▸ **WHAT THE EXERCISE ASKS**
Say the number of lines in the records below that hold the word "company", and only that number.

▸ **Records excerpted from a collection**
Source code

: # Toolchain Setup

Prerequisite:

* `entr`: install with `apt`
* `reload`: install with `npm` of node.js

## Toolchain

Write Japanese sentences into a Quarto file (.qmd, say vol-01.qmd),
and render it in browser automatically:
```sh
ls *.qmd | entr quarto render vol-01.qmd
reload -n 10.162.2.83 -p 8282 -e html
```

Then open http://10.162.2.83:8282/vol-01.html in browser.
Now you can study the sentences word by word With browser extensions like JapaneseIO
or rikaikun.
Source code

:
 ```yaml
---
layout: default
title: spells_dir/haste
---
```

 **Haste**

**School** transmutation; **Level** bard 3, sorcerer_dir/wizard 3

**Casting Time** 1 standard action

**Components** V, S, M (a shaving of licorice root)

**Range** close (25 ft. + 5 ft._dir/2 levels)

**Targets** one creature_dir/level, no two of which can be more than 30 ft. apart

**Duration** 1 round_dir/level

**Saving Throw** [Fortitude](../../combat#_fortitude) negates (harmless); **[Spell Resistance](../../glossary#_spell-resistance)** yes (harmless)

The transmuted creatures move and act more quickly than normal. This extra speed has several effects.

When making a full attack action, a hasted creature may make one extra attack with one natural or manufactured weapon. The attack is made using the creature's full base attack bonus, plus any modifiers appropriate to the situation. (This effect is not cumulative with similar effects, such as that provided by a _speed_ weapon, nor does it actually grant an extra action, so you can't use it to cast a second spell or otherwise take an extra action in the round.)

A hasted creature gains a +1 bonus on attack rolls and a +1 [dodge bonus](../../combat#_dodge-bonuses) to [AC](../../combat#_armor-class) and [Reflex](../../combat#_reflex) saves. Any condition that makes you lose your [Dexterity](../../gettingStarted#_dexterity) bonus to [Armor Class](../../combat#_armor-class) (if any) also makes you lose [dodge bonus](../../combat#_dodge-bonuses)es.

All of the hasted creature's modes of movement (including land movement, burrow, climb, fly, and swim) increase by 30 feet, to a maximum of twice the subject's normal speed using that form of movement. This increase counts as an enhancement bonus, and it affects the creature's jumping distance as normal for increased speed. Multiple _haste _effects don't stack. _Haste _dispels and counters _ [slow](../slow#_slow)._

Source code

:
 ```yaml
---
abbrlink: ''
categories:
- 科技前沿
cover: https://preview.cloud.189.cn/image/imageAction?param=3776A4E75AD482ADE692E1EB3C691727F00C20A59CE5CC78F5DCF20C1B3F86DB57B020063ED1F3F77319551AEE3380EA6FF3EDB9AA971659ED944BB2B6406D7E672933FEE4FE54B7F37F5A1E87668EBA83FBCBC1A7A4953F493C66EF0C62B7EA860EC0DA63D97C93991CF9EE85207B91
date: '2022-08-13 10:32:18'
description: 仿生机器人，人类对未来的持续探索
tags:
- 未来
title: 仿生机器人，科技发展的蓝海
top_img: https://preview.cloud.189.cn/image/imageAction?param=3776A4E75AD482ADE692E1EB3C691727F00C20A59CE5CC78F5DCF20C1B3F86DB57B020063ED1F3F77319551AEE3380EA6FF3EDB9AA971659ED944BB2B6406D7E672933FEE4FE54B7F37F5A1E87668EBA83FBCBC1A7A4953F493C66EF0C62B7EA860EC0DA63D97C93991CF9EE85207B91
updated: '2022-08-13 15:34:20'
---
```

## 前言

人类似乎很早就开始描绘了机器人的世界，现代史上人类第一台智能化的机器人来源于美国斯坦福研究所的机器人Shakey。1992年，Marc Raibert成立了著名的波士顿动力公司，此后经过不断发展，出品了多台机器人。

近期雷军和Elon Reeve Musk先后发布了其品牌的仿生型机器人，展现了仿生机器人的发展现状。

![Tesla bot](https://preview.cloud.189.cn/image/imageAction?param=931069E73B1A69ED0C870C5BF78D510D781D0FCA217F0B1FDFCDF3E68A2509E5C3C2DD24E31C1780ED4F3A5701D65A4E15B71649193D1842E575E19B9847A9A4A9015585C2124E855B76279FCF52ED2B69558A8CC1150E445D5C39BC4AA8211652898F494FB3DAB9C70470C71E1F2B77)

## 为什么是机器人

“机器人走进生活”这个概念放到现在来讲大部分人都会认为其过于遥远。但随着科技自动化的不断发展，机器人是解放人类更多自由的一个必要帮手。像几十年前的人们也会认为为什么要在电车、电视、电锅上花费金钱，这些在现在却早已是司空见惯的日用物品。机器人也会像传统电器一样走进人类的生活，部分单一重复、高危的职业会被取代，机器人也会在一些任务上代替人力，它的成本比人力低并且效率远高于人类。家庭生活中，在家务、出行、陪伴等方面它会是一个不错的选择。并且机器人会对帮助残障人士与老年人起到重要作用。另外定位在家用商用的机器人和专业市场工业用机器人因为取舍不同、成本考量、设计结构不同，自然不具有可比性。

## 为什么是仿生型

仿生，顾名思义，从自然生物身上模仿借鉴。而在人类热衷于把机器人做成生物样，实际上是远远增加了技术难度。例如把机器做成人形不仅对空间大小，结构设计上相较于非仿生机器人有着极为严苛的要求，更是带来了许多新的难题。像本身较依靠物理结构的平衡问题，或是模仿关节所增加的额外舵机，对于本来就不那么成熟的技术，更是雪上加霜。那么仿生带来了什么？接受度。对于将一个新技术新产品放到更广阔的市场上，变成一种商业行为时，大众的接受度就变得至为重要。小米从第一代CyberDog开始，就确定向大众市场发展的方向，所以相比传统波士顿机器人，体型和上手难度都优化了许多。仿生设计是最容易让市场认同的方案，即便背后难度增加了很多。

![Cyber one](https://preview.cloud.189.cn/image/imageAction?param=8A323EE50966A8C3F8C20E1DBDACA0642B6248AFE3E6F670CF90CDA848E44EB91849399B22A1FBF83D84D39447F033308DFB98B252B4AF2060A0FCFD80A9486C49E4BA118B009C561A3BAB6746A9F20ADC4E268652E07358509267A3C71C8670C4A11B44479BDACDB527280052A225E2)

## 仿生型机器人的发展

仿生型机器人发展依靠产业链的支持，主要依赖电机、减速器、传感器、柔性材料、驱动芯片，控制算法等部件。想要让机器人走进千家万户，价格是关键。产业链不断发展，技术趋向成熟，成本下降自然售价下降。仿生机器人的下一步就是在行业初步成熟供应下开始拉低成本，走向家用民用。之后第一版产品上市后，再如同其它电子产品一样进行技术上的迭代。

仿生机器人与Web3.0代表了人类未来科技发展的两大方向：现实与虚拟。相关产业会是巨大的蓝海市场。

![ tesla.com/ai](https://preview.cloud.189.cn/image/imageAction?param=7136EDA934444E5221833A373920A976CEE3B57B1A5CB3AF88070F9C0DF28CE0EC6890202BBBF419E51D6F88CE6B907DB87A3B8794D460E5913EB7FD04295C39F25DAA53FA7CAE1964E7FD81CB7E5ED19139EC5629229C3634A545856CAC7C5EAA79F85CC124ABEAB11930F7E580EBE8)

==

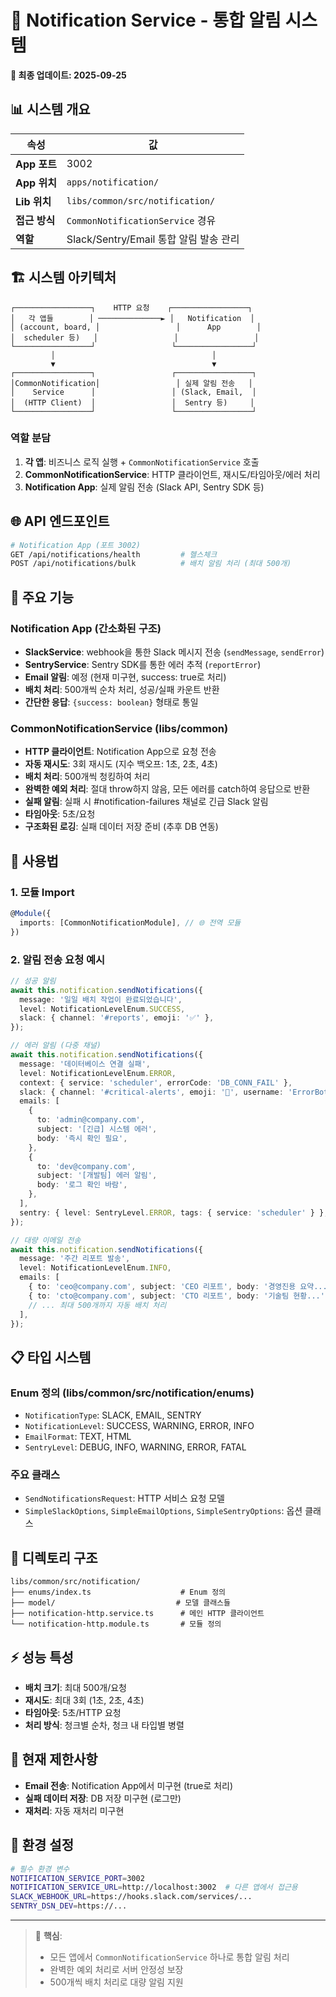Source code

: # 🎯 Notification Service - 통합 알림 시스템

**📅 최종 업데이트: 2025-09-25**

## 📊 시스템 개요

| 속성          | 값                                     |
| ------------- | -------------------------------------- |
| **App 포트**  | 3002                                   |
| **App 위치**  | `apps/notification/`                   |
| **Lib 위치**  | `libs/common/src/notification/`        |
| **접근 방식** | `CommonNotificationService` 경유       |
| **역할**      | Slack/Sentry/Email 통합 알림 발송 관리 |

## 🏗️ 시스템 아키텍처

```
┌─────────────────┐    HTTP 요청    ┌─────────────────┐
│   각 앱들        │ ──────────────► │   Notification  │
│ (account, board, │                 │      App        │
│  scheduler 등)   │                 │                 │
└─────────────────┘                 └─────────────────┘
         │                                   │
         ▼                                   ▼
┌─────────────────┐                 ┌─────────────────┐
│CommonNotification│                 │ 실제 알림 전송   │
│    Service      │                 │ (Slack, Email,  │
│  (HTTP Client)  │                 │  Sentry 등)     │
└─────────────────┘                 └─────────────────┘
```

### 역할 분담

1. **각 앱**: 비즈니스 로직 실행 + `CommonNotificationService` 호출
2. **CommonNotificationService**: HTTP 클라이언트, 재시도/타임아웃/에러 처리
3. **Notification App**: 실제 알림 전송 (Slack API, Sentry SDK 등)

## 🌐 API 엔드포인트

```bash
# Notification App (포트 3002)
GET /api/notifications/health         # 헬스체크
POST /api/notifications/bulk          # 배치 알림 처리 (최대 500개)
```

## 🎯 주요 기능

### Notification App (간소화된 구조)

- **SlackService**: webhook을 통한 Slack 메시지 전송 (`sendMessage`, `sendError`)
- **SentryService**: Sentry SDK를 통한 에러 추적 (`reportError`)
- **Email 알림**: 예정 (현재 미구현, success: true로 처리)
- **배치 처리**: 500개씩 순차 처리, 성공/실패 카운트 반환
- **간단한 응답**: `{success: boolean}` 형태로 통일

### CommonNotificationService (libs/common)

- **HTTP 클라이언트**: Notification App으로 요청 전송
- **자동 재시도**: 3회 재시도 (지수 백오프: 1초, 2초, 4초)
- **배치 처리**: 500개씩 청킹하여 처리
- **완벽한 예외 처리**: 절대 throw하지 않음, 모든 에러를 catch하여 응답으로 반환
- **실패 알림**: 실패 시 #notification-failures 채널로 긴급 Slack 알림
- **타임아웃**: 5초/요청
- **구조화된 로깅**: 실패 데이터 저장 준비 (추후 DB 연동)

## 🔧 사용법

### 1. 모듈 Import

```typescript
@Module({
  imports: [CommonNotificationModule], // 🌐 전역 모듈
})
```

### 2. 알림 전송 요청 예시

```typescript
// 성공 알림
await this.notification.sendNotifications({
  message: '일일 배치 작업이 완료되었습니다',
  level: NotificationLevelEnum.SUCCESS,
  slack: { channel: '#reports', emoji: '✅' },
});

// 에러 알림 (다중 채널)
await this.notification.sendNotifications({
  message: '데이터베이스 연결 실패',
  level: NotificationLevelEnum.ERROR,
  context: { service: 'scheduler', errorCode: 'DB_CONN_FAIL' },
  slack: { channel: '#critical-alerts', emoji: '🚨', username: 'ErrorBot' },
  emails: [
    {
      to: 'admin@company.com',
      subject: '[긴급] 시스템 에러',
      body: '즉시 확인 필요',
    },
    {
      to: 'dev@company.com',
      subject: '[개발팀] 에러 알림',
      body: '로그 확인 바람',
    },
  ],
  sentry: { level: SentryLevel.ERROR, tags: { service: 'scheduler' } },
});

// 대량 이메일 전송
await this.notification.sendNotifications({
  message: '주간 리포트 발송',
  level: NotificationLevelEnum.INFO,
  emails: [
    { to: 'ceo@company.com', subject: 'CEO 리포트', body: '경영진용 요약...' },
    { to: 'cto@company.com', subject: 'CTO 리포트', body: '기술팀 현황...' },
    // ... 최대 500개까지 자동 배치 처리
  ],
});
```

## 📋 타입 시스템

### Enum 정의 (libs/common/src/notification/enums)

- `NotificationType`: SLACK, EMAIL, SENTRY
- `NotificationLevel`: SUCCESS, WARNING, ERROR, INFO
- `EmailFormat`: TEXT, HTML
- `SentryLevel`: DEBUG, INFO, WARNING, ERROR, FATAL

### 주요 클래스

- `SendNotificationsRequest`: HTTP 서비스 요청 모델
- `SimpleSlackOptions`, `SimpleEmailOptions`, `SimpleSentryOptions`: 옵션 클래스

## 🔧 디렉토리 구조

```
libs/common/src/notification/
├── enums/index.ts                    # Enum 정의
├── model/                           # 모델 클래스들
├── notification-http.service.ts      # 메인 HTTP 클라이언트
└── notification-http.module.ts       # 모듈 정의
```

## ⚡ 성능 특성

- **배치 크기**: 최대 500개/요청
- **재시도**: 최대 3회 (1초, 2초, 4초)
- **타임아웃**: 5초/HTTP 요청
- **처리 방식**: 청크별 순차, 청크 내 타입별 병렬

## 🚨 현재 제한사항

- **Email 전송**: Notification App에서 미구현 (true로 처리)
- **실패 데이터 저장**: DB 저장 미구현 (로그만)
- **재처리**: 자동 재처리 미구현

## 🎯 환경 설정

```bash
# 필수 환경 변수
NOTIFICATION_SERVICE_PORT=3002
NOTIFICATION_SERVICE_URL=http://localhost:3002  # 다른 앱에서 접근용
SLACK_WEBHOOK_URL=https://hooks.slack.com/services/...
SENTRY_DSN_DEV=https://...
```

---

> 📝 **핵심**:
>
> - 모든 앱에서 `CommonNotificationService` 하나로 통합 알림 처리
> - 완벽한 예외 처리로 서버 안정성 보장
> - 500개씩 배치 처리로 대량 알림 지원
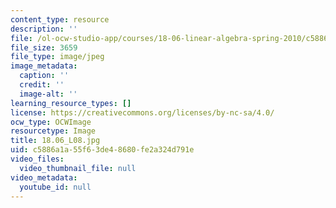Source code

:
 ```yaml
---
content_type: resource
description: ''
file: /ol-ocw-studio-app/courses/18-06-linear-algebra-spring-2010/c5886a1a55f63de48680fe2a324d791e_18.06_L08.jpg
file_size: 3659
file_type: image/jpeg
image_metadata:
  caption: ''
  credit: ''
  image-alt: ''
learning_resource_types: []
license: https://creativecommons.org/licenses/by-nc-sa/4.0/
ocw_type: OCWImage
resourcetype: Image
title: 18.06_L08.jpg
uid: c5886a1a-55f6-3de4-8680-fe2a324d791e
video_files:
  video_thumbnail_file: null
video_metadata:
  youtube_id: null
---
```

▸ **SOLVED EXERCISE**
4